Im vorliegenden Fall wird allerdings deutlich, dass der Beschwerdegegner irrtümlich davon ausging, die Durchführung der Dopplersonographie und deren Auswertung sei nicht im Rahmen der Zeitvergütung nach § 9 JVEG sondern als zusätzlicher Aufwand zu honorieren. Dies hat zur Folge, dass der zusätzliche Zeitaufwand durch diese Untersuchung und deren Auswertung nunmehr gesondert zu berücksichtigen ist. Dass ein Zeitaufwand über die vom Beschwerdegegner ursprünglich angegebenen zwei Stunden für Untersuchung und Anamnese angefallen ist, darauf deutet der Umstand hin, dass der Klägerin für ihre Kostenerstattung vom Beschwerdeführer ein Zeitaufwand von zweieinhalb Stunden bescheinigt wurde (Bl. 8 Kostenheft). Daher erscheint es angemessen, für den Arbeitsschritt Untersuchung und Anamnese insgesamt 2 ½ Stunden in Ansatz zu bringen.

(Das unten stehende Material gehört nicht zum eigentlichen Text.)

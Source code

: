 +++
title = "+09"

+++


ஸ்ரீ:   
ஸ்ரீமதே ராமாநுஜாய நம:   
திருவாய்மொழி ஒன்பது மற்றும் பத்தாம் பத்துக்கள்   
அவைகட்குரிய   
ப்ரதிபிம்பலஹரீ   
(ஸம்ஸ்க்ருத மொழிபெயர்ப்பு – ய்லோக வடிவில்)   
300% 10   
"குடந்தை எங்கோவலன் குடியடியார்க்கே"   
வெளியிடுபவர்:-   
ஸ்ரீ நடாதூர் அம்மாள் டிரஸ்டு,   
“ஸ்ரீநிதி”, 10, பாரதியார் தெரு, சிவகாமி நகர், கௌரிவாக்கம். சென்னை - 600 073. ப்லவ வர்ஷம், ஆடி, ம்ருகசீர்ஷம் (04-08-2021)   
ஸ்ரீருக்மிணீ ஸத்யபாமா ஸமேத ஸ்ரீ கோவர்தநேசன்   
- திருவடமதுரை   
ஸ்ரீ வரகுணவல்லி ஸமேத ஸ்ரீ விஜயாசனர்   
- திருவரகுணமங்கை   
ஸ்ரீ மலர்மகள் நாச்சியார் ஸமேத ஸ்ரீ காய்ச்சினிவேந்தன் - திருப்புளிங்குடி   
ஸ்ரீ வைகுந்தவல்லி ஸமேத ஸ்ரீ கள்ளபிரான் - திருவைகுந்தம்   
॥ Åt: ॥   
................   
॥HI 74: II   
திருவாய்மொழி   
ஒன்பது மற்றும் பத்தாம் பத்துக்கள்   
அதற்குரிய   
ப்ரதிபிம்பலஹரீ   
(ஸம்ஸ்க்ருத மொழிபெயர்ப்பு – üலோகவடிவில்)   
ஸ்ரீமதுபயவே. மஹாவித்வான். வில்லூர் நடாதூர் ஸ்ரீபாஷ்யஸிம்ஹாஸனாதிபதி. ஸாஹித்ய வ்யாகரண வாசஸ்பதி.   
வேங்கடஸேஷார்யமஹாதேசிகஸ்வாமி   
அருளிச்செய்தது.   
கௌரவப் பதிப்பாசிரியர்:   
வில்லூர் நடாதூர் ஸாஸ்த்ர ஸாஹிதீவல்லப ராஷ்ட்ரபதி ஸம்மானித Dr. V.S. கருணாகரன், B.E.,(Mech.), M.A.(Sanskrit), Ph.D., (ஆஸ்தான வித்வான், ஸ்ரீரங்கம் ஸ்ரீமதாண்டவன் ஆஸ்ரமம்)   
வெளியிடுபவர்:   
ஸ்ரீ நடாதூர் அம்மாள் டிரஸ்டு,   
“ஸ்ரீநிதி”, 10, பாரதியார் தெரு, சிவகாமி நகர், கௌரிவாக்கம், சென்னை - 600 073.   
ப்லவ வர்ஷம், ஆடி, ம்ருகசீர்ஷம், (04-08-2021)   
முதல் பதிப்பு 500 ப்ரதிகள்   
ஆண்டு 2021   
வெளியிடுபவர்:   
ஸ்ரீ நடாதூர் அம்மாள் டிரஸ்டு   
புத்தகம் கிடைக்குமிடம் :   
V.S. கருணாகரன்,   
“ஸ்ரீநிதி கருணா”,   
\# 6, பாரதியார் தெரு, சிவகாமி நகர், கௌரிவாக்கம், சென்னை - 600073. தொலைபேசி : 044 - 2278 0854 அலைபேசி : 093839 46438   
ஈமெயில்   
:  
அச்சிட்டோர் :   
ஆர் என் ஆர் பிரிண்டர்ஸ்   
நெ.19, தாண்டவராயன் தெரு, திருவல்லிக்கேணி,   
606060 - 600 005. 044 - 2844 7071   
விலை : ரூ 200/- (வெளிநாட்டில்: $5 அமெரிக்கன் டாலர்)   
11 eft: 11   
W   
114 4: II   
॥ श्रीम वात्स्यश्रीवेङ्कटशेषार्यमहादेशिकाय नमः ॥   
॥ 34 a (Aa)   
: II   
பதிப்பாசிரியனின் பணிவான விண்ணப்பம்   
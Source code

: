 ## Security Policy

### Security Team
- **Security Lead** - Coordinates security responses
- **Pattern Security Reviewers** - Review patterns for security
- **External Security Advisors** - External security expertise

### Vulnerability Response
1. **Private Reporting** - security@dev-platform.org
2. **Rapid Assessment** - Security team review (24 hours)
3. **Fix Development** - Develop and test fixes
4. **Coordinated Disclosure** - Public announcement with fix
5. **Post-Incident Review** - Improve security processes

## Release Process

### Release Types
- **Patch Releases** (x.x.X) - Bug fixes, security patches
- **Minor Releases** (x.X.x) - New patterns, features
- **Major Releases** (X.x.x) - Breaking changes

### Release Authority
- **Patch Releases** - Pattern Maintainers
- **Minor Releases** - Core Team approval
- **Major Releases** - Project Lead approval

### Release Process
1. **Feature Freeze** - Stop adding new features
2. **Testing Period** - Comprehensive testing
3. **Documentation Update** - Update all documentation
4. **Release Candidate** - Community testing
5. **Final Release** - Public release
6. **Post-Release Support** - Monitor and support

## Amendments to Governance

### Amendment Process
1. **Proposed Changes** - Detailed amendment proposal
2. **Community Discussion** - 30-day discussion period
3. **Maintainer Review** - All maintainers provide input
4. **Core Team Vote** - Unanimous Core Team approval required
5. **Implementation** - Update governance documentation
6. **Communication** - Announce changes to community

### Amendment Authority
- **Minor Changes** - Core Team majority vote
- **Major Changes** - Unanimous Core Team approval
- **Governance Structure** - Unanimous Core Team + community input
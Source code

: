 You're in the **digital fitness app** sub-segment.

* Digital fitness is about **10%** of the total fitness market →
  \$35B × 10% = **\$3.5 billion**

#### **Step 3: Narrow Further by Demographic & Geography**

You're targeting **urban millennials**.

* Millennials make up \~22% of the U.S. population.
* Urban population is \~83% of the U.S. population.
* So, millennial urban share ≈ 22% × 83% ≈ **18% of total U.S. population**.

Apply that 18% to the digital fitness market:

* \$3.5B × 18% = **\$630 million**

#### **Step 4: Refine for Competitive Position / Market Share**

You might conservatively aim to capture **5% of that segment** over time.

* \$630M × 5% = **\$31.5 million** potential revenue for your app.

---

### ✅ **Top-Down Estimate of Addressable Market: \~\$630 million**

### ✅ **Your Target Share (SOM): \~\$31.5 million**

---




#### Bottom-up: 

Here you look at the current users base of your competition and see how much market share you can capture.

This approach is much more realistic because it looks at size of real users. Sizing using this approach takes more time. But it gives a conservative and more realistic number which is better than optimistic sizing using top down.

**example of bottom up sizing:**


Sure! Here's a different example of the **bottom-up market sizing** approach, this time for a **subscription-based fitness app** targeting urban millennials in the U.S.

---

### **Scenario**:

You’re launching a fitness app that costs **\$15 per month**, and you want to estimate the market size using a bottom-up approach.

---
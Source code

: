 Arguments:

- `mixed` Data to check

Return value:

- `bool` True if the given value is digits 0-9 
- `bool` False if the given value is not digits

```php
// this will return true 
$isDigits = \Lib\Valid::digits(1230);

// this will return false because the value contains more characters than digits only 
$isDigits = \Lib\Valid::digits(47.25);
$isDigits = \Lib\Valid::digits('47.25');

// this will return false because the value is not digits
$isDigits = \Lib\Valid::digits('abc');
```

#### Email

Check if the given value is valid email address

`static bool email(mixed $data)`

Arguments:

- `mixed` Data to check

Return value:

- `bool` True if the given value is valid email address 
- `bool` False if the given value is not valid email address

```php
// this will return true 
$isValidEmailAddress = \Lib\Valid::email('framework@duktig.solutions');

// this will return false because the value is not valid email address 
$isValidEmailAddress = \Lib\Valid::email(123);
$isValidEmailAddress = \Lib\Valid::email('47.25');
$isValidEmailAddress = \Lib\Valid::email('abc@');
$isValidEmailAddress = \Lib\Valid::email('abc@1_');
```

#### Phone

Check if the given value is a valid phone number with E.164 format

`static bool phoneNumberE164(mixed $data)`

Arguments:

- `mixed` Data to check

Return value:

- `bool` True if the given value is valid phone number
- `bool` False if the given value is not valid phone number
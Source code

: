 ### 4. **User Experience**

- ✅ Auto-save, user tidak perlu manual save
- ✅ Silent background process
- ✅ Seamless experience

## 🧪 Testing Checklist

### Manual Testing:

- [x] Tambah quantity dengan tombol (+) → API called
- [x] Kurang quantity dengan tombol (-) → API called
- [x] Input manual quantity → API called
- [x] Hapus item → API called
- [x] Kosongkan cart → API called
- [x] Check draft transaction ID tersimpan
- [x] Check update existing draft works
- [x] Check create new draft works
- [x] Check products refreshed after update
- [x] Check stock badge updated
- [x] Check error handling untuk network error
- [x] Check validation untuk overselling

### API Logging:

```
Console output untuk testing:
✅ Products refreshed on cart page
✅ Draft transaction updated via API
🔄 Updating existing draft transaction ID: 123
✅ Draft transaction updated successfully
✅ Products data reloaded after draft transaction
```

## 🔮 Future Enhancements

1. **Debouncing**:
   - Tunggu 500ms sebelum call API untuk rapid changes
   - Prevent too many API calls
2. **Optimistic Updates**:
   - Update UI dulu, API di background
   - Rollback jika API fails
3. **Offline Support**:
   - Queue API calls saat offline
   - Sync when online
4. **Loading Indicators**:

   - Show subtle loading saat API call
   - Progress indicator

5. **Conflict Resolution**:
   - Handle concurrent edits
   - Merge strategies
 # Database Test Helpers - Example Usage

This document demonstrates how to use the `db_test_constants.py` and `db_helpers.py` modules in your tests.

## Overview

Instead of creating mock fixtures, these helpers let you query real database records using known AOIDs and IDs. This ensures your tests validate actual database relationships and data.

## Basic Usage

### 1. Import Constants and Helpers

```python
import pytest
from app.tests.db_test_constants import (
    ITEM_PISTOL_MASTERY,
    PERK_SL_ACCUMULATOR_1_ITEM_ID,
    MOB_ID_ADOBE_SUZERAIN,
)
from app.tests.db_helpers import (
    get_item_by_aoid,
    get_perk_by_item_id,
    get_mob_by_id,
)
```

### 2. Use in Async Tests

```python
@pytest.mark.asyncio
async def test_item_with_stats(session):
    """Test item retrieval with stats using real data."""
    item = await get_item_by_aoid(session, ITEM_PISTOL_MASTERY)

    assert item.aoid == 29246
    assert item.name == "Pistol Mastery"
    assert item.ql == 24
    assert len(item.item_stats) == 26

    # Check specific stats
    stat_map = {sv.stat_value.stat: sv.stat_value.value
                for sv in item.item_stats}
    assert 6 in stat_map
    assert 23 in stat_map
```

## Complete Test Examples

Daraus folgt eine um 30 Euro zuzüglich der Mehrwertsteuer höher festzusetzende Vergütung von 672,97 Euro (560,10 Euro zuzüglich der Mehrwertsteuer von 106,42 Euro und der Porti von 5,90 Euro und 0,55 Euro).
Das Verfahren ist gebührenfrei. Kosten werden nicht erstattet (§ 4 Abs. 8 JVEG).
Dieser Beschluss ist unanfechtbar (§ 177 SGG, § 4 Abs. 4 S. 2 JVEG).